April 11, 2009


Several thousand people jammed into Allegheny Landing on the North Shore Saturday afternoon for an event dubbed as a “Tea Party” to protest what they believe is excessive government spending to bail out faltering corporations and the economic stimulus package.

Meanwhile, another “A New Way Forward” flop in St. Louis. “The crowd?… 13, maybe 14 people. It was a bust.” Meanwhile, compare the photos. Here’s the St. Louis Tea Party protest from February, which drew 1,200-1,500 people.


And here’s today’s “A New Way Forward” bank protest in St. Louis:


Hey, no mocking these people, who did show up. And protest, remember, is patriotic. But it does seem that the energy is on the anti-big-government side these days, doesn’t it? Note that this is how Obama’s pro-stimulus “house parties” worked out, too: “Few supporters are answering President Barack Obama’s call for nationwide house-party gatherings this weekend to build grass-roots support for his economic stimulus plan.”

Is Obama’s popularity a paper tiger? It certainly seems that he no longer inspires grassroots energy the way he did as a candidate. He can summon people with pitchforks — but the question is . . . will they come?

More contrast. Plus, much more on Tea Party protests in Pittsburgh and elsewhere, plus various ANWF events, in this post.

UPDATE: From the ANWF site: “Looking for protestors . . . “

ANOTHER UPDATE: Dan Riehl on Jane Hamsher: “If serious people on the Left weren’t concerned over the Tea Party movement, their new media apparatchiks wouldn’t be trying to dismiss, or marginalize it by falsely claiming it’s being sponsored by Fox News, or some dangerous Right Wing fringe. If there’s any culprit in a media sense here, it’s the mainstream media for failing to report a serious and growing grassroots American movement that is truly ground up and not beholden to one Party or some few special interest groups. . . . The Left can’t quite figure out the script for the Tea Party movement because there isn’t one beyond what is being written as it grows. But it is being written. And at this rate, a good number of politicians from both parties are going to have to start reading from it eventually because enough American voters are going to demand it.”

Plus, “pretend fear/outrage.” Hey, wait, I thought dissent was the highest form of patriotism! What happened to all that talk?

YET ANOTHER UPDATE: More on the Pittsburgh protest here:

“Hello, Boston!” Robert Baehr shouted from the podium before a crowd of about 1,500 gathered in the noon sunshine yesterday at Allegheny Landing, on Pittsburgh’s North Shore. . . .”This is not an anti-Obama rally, this is an anti-government rally,” he told his audience, many of whom had tea bags dangling from their baseball caps and purses.

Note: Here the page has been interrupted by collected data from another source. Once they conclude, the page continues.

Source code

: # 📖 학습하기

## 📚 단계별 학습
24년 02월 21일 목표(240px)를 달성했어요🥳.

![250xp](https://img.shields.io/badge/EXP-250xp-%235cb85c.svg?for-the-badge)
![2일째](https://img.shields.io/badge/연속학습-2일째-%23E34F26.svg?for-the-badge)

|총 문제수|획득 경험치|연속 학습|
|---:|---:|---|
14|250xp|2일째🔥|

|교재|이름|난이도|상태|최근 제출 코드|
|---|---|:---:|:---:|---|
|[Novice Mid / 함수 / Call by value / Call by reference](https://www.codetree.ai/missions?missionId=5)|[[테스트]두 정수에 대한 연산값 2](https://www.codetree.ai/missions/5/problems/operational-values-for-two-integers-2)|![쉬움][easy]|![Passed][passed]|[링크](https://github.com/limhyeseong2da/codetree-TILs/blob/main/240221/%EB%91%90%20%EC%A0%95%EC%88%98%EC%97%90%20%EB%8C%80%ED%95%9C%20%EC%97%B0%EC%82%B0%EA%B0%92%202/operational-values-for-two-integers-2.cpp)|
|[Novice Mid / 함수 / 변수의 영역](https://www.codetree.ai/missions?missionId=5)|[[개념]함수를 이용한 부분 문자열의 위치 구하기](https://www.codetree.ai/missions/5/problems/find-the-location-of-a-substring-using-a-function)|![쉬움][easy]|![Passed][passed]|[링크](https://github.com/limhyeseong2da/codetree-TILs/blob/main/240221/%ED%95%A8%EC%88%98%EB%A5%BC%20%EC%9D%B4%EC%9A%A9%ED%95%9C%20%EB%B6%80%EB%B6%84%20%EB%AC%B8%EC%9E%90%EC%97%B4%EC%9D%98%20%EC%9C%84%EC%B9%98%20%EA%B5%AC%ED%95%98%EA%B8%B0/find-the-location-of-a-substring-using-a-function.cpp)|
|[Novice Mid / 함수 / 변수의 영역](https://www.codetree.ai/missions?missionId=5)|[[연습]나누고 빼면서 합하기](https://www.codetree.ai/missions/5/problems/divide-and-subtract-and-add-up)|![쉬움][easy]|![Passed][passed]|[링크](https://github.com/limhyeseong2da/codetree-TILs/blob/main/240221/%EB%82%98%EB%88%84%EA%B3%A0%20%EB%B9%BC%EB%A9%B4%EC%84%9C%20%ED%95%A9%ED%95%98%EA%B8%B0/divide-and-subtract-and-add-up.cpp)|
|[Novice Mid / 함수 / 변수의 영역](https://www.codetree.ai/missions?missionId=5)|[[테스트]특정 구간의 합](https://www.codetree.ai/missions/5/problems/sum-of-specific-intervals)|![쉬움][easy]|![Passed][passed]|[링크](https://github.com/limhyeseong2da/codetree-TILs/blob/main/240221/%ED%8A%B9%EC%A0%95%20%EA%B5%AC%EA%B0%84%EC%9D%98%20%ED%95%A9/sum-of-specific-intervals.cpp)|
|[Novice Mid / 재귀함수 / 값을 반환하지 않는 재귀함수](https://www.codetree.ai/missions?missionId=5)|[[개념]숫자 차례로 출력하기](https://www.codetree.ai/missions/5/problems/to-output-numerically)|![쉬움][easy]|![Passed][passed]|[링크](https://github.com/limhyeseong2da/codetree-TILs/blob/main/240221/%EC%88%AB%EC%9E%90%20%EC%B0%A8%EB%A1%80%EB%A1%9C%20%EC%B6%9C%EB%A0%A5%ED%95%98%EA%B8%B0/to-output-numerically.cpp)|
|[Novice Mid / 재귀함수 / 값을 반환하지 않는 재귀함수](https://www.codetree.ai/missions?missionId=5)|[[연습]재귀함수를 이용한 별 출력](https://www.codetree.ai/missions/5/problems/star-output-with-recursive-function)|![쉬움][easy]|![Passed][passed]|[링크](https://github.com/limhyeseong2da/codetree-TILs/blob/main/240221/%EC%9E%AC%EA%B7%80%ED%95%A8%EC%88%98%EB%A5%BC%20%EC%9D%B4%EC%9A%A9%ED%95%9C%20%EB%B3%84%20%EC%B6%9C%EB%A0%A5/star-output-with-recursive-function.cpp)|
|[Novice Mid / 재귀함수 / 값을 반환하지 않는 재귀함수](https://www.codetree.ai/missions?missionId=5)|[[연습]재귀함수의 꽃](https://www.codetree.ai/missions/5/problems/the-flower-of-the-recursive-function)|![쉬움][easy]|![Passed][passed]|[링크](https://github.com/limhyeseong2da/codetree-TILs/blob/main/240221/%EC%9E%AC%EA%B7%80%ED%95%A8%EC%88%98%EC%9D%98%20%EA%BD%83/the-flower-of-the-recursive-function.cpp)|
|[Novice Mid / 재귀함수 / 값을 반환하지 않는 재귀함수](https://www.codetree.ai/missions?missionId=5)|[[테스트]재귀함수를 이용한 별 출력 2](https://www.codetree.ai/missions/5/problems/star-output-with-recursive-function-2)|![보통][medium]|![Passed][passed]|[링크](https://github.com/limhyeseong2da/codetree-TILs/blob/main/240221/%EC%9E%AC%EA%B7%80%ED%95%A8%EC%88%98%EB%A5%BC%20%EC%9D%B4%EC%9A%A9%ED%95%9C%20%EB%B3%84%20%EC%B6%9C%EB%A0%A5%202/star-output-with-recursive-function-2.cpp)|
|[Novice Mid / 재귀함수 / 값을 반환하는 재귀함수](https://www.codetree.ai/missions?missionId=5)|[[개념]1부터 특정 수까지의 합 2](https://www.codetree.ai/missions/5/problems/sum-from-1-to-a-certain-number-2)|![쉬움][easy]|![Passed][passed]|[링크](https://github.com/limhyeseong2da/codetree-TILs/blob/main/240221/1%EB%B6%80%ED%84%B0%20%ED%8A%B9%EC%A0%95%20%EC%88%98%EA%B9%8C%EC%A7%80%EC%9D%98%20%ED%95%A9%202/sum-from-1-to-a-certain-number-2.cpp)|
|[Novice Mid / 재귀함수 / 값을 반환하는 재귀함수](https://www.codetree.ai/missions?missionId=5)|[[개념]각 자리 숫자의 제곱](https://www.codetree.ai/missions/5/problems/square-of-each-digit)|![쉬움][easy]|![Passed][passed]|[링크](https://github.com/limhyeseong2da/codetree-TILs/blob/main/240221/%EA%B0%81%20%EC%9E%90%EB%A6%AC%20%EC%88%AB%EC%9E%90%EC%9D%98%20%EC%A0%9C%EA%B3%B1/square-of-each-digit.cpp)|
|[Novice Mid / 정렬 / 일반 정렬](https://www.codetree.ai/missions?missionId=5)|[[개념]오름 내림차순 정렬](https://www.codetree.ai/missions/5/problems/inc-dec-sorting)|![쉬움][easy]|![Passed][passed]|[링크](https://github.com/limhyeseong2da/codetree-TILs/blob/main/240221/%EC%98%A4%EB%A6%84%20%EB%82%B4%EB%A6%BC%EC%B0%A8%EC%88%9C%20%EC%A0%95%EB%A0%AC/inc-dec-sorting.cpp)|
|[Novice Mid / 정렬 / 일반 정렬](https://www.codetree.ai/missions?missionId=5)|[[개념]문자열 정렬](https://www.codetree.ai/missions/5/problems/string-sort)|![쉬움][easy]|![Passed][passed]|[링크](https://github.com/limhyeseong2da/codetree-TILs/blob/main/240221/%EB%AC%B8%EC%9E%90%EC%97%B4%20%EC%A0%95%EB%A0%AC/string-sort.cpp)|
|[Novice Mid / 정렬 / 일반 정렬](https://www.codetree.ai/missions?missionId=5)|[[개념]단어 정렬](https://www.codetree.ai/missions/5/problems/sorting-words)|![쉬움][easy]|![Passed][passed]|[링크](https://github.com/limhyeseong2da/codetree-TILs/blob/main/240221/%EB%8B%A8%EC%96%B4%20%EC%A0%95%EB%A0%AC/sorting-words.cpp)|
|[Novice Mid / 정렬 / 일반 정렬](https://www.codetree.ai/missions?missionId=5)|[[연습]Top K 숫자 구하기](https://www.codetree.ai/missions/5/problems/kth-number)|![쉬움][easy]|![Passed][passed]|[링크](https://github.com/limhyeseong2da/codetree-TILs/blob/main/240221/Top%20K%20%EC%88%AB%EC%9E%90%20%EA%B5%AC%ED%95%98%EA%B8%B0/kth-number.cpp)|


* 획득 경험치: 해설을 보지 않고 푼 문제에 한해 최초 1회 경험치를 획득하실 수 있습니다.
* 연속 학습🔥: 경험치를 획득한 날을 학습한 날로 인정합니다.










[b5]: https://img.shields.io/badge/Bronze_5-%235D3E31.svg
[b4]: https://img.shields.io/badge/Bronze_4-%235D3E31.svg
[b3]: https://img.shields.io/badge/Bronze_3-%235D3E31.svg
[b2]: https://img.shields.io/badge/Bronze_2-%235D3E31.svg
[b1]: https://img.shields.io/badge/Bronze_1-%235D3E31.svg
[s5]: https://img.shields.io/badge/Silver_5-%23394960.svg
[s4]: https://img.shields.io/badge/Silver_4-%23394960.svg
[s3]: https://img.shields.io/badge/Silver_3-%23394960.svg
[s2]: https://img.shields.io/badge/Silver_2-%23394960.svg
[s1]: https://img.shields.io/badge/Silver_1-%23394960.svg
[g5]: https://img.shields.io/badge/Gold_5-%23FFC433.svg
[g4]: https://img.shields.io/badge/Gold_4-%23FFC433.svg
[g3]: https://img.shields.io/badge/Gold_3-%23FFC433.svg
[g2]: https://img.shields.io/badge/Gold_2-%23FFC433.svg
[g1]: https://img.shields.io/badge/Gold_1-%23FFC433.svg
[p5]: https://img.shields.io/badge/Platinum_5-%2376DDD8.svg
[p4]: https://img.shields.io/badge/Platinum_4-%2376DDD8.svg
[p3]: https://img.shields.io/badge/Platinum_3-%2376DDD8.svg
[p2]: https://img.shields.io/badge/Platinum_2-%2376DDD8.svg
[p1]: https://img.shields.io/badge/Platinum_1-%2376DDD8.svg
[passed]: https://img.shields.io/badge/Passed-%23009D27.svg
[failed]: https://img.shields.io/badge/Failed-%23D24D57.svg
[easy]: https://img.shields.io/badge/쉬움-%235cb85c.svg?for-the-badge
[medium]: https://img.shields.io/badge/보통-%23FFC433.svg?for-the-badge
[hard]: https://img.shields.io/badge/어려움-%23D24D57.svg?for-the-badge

Still, there were plenty of signs displaying antipathy to President Barack Obama.

“Feminist Nation Against Obama Nation Tax and Spend,” read one poster carried by Jeamour Matthews, 49, of North Braddock. The president’s economic policies “will take us into bankruptcy,” Ms. Matthews said, adding that she actually blames both Republicans and Democrats for the country’s financial woes.

“They’re both different wings on the same vulture,” she said.

Ouch. Plus, another Tea Party protest in Williamsburg, Virginia:

The posters said it all.

“I am not your ATM.” “No More Bailouts.” “Fair Tax Not Slave Tax.”

And that’s just what the protesters meant.

About 300 people attended the Colonial Area Tea Party at the College of William and Mary on Saturday to rally against taxation and government spending. . . . “We are protesting what we believe is irresponsible and awful …,” rally organizer Michael Young told the crowd. “If Democrats claim to love the poor, why are they taxing the poor?”

Williamsburg resident Bob Warren said government officials need to follow the Constitution to get things back on track.

“This is the silent majority taking to the streets,” he said. “If the politicians don’t understand the significance of the silent majority protest, they are going to find themselves on the streets working like the rest of us.”

Rep. Rob Wittman, R-Westmoreland, who spoke during the rally, said his office received thousands of tea bag tags.